Sarath's City Capital Mall
As Bloomberg shares, leading shopping mall owners are well aware of that fact, and they’re not afraid to spend in order to remain relevant. Take the case of Simon Property Group, for example. Granted, the industry giant has resources that smaller operators can only dream of, but there’s a reason the company consistently stays at the top of the charts when it comes to sales and foot traffic. When things need to get fixed, they get fixed. When it’s time to shake things up with a remodel or redesign, the company will pour resources into that as well.
“We spent a lot of capital in the portfolio to upgrade the look and feel. We’re going to continue to do that,” CEO David Simon said during a call with analysts earlier this year. “I think the returns will be there, and I don’t think the dynamics of today’s current environment have changed that.”

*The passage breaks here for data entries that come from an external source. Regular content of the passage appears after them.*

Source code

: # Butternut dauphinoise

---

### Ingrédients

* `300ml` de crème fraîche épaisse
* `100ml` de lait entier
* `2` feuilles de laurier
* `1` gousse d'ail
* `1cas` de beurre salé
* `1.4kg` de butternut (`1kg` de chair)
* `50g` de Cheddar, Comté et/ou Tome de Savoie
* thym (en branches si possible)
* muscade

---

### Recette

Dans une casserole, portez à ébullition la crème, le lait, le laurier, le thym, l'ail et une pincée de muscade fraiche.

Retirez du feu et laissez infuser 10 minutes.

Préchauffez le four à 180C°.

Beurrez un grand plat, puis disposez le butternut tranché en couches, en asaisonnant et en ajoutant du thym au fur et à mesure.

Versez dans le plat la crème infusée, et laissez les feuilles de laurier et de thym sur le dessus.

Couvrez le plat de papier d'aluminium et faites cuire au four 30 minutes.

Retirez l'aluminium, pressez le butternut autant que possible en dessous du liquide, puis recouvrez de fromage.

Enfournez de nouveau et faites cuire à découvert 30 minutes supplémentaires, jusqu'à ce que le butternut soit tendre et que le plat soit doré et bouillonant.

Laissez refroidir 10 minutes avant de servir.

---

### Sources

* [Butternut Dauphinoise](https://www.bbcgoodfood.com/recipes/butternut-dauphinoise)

Regardless of the financial standing of the owner or principals involved, there’s risk involved anytime there’s a capital outlay. There’s no getting around that, and that’s not magically offset just because of your standing in the industry. As Ami Ziff, director of national retail at New York-based Time Equities, explains, owners need to take things on a case by case basis, as there’s no simple one size fits all solution. “It’s not always an exact science quantifying the return on investment when it comes to mall renovations and redevelopments,” he said. “Every property has its own story.”
Of course, sometimes the expenditures come up out of the blue. The rash of closings among big department stores and other retailers can lead plans to change in a hurry, but sometimes the best course of action is to take advantage of the opportunities as they present themselves.
“If Sears shuts down, you need to reinvent that part of the mall,” said Cedrik Lachance, director of US REIT research at Green Street Advisors. “Typically, when you reinvent one part of the mall, you redevelop the whole mall.”
In short, there’s plenty of room for malls to stay relevant in today’s day and age, but there’s a good chance that it’s going to cost you to make sure that happens.